Executive orders by George W. Bush ranging from 27 per year in 2006 to 54 in 2001, including 5 in his 3 weeks in 2009.

Nice annual listing, which won't copy so you'll have to go to the page

George Bush's Total, 291 in 8 years with a normally cooperative House and Senate, an historically record number.

Executive orders by Barack H. Obama

144 in 4 years with an extremely obstructive House and Senate. Which means that he might not break W's record.

The filibuster and the supermajority, March, 2009.

and November 2012

"For the past three years, as I noted in that last post, the Republicans have been firing off filibusters at an average rate of a hundred and twenty-nine per year. That comes to very nearly one filibuster for every single ******* day the Senate is in session." Michael Tomasky, The Daily Beast
But this is a significant underestimate of the number of filibusters.

"First of all: cloture petitions -- and that's what he's using for this count -- are simply terrible measures of filibusters. They may be the least-bad measure, to be sure, for some purposes. But in this case, cloture petitions massively underestimate the total number of filibusters. In a true 60 vote Senate, which is pretty much what we've had since 2009, every single measure is being filibustered. Every single bill. Every amendment to every bill. Every nomination. That's true whether or not there's any actual delay at all; simply insisting on 60 is enough to make it a filibuster. And since November 2008, Republicans have insisted on 60 for almost everything."
Johnathan Bernstein.

I have been looking for an actual number of filibusters, including nominees being blocked by simply sequestering the idea of holding confirmation hearings, which rarely makes the news. There's no place wonkish enough on the 'net to offer that info, and Rachel Maddow's staff, who do have that sort of information, won't return my calls. ;-P

Actually what I really wanted was a link to yearly graphs, of both Executive Orders and of filibusters (counted more broadly than cloture votes), so it could be more clearly seen. I have seen those graphs on television, but as noted, can't get TRMS to let me have them. But I can assure you that the use of Senate privilege by the Minority Party has been at an all-time high for the past 4 years, by a factor of about 3+, meaning Obama has seen three times the number of filibusters yearly as any president (per year of Administration) in history.

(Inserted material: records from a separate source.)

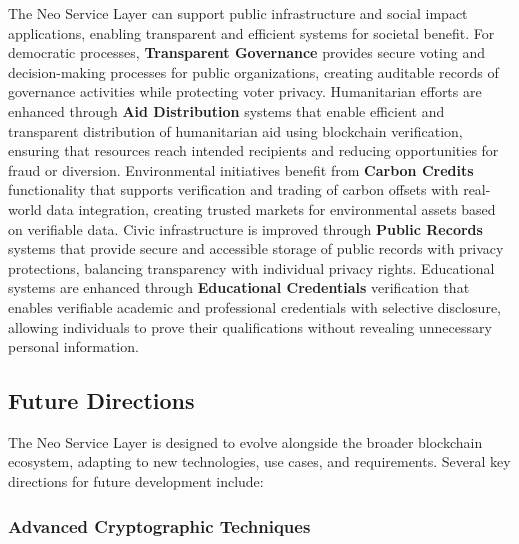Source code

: \documentclass[12pt,a4paper]{article}
\begin{document}
The Neo Service Layer can support public infrastructure and social impact applications, enabling transparent and efficient systems for societal benefit. For democratic processes, \textbf{Transparent Governance} provides secure voting and decision-making processes for public organizations, creating auditable records of governance activities while protecting voter privacy. Humanitarian efforts are enhanced through \textbf{Aid Distribution} systems that enable efficient and transparent distribution of humanitarian aid using blockchain verification, ensuring that resources reach intended recipients and reducing opportunities for fraud or diversion. Environmental initiatives benefit from \textbf{Carbon Credits} functionality that supports verification and trading of carbon offsets with real-world data integration, creating trusted markets for environmental assets based on verifiable data. Civic infrastructure is improved through \textbf{Public Records} systems that provide secure and accessible storage of public records with privacy protections, balancing transparency with individual privacy rights. Educational systems are enhanced through \textbf{Educational Credentials} verification that enables verifiable academic and professional credentials with selective disclosure, allowing individuals to prove their qualifications without revealing unnecessary personal information.

\subsection{Future Directions}
\label{subsec:nsl-future}

The Neo Service Layer is designed to evolve alongside the broader blockchain ecosystem, adapting to new technologies, use cases, and requirements. Several key directions for future development include:

\subsubsection{Advanced Cryptographic Techniques}
\label{subsubsec:advanced-crypto}
\end{document}
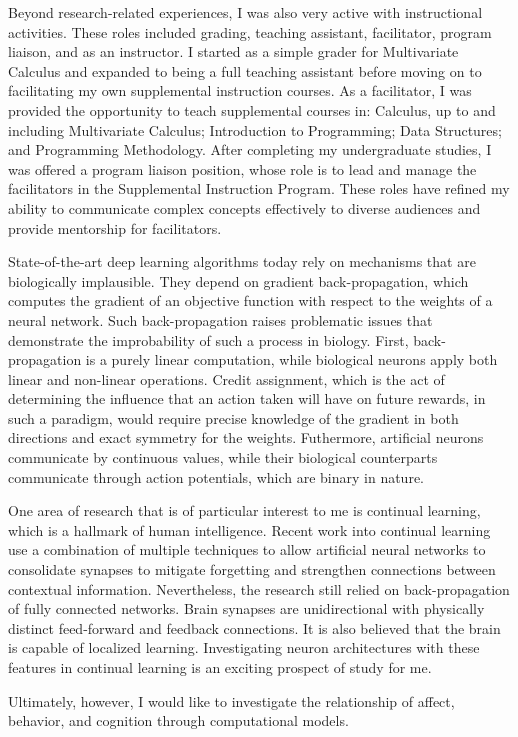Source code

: \documentclass[12pt]{article}
\begin{document}
Beyond research-related experiences, I was also very active with instructional activities.  These roles included grading, teaching
assistant, facilitator, program liaison, and as an instructor.  I started as a simple grader for Multivariate Calculus and expanded to being
a full teaching assistant before moving on to facilitating my own supplemental instruction courses.  As a facilitator, I was provided the
opportunity to teach supplemental courses in: Calculus, up to and including Multivariate Calculus; Introduction to Programming; Data
Structures; and Programming Methodology.  After completing my undergraduate studies, I was offered a program liaison position, whose role
is to lead and manage the facilitators in the Supplemental Instruction Program.  These roles have refined my ability to communicate complex
concepts effectively to diverse audiences and provide mentorship for facilitators.

State-of-the-art deep learning algorithms today rely on mechanisms that are
biologically implausible.  They depend on gradient back-propagation, which
computes the gradient of an objective function with respect to the weights of a
neural network.  Such back-propagation raises problematic issues that
demonstrate the improbability of such a process in biology.  First,
back-propagation is a purely linear computation, while biological neurons apply
both linear and non-linear operations. Credit assignment, which is the act of
determining the influence that an action taken will have on future rewards, in
such a paradigm, would require precise knowledge of the gradient in both
directions and exact symmetry for the weights.  Futhermore, artificial neurons
communicate by continuous values, while their biological counterparts
communicate through action potentials, which are binary in nature.  

One
area of research that is of particular interest to me is continual learning, which is a
hallmark of human intelligence.  Recent work into continual learning use a
combination of multiple techniques to allow artificial neural networks to
consolidate synapses to mitigate forgetting and strengthen connections between
contextual information.  Nevertheless, the research still relied on
back-propagation of fully connected networks.  Brain synapses are unidirectional
with physically distinct feed-forward and feedback connections. It is also
believed that the brain is capable of localized learning. Investigating neuron
architectures with these features in continual learning is an exciting prospect
of study for me.

Ultimately, however, I would like to investigate the relationship of affect, behavior, and cognition through computational models.
\end{document}
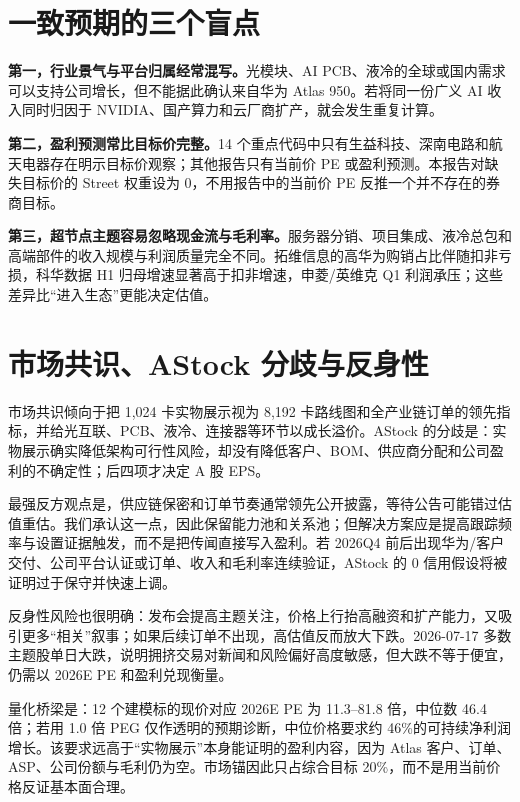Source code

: \section{一致预期的三个盲点}

\textbf{第一，行业景气与平台归属经常混写。}光模块、AI PCB、液冷的全球或国内需求可以支持公司增长，但不能据此确认来自华为 Atlas 950。若将同一份广义 AI 收入同时归因于 NVIDIA、国产算力和云厂商扩产，就会发生重复计算。

\textbf{第二，盈利预测常比目标价完整。}14 个重点代码中只有生益科技、深南电路和航天电器存在明示目标价观察；其他报告只有当前价 PE 或盈利预测。本报告对缺失目标价的 Street 权重设为 0，不用报告中的当前价 PE 反推一个并不存在的券商目标。

\textbf{第三，超节点主题容易忽略现金流与毛利率。}服务器分销、项目集成、液冷总包和高端部件的收入规模与利润质量完全不同。拓维信息的高华为购销占比伴随扣非亏损，科华数据 H1 归母增速显著高于扣非增速，申菱/英维克 Q1 利润承压；这些差异比“进入生态”更能决定估值。

\section{市场共识、AStock 分歧与反身性}

市场共识倾向于把 1,024 卡实物展示视为 8,192 卡路线图和全产业链订单的领先指标，并给光互联、PCB、液冷、连接器等环节以成长溢价。AStock 的分歧是：实物展示确实降低架构可行性风险，却没有降低客户、BOM、供应商分配和公司盈利的不确定性；后四项才决定 A 股 EPS。

最强反方观点是，供应链保密和订单节奏通常领先公开披露，等待公告可能错过估值重估。我们承认这一点，因此保留能力池和关系池；但解决方案应是提高跟踪频率与设置证据触发，而不是把传闻直接写入盈利。若 2026Q4 前后出现华为/客户交付、公司平台认证或订单、收入和毛利率连续验证，AStock 的 0 信用假设将被证明过于保守并快速上调。

反身性风险也很明确：发布会提高主题关注，价格上行抬高融资和扩产能力，又吸引更多“相关”叙事；如果后续订单不出现，高估值反而放大下跌。2026-07-17 多数主题股单日大跌，说明拥挤交易对新闻和风险偏好高度敏感，但大跌不等于便宜，仍需以 2026E PE 和盈利兑现衡量。

量化桥梁是：12 个建模标的现价对应 2026E PE 为 11.3--81.8 倍，中位数 46.4 倍；若用 1.0 倍 PEG 仅作透明的预期诊断，中位价格要求约 46\%的可持续净利润增长。该要求远高于“实物展示”本身能证明的盈利内容，因为 Atlas 客户、订单、ASP、公司份额与毛利仍为空。市场锚因此只占综合目标 20\%，而不是用当前价格反证基本面合理。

The issue particularly is the stealth nature of the filibuster, now that senators don't actually filibuster, meaning stand up and talk for hours on end, as in Mr. Smith Goes to Washington. All they do is to table a motion, and it's over. And the news pays little attention.

If newspapers and the Nightly News on any television station led each day with the number of motions tabled, and by whom, it would all stop pretty quickly, because while many of those people could keep their seats, they wouldn't be able to stand the publicity and possible vilification their positions would draw.

But do keep listening to Fox, Toni, I know that its fact free reporting is comforting to you.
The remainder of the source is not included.